Data entries:
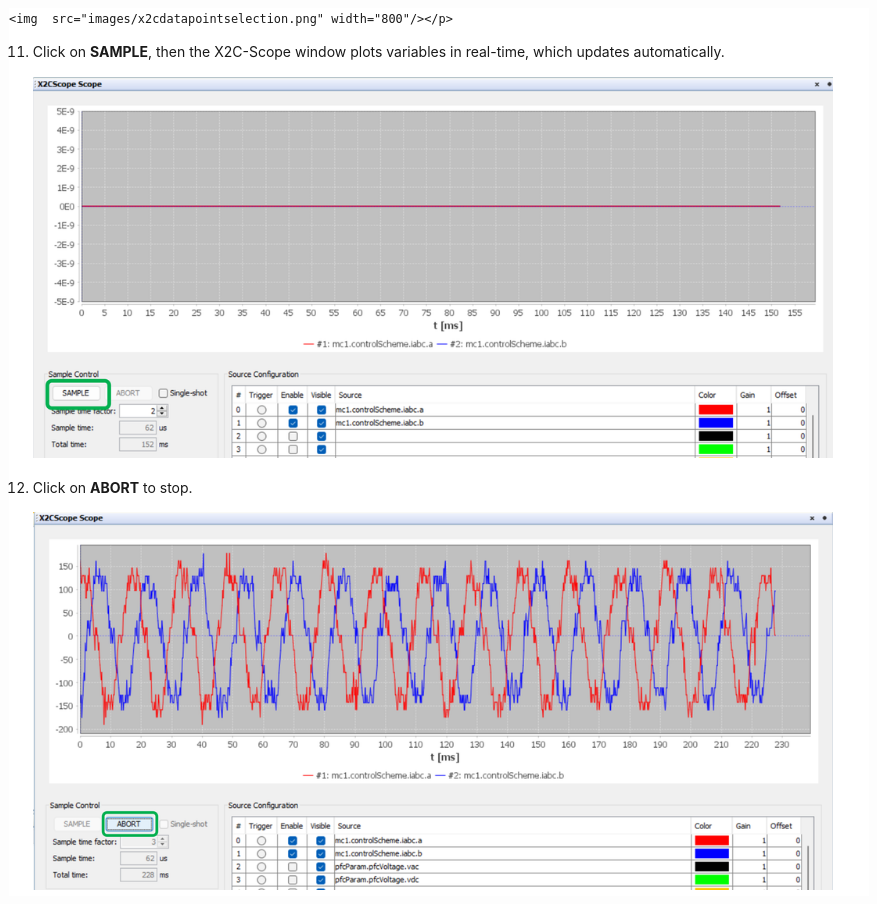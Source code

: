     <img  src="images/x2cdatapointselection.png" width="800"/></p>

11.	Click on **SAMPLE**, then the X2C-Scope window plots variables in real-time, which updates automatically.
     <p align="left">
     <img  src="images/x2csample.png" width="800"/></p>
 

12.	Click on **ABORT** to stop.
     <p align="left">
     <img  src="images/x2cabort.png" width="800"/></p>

*TASK INSTRUCTIONS*: Collect the complete line wherever the string "images" appears in the records.

*OUTPUT FOR THIS EXERCISE*:
:     <img  src="images/x2cdatapointselection.png" width="800"/></p>
     <img  src="images/x2csample.png" width="800"/></p>
     <img  src="images/x2cabort.png" width="800"/></p>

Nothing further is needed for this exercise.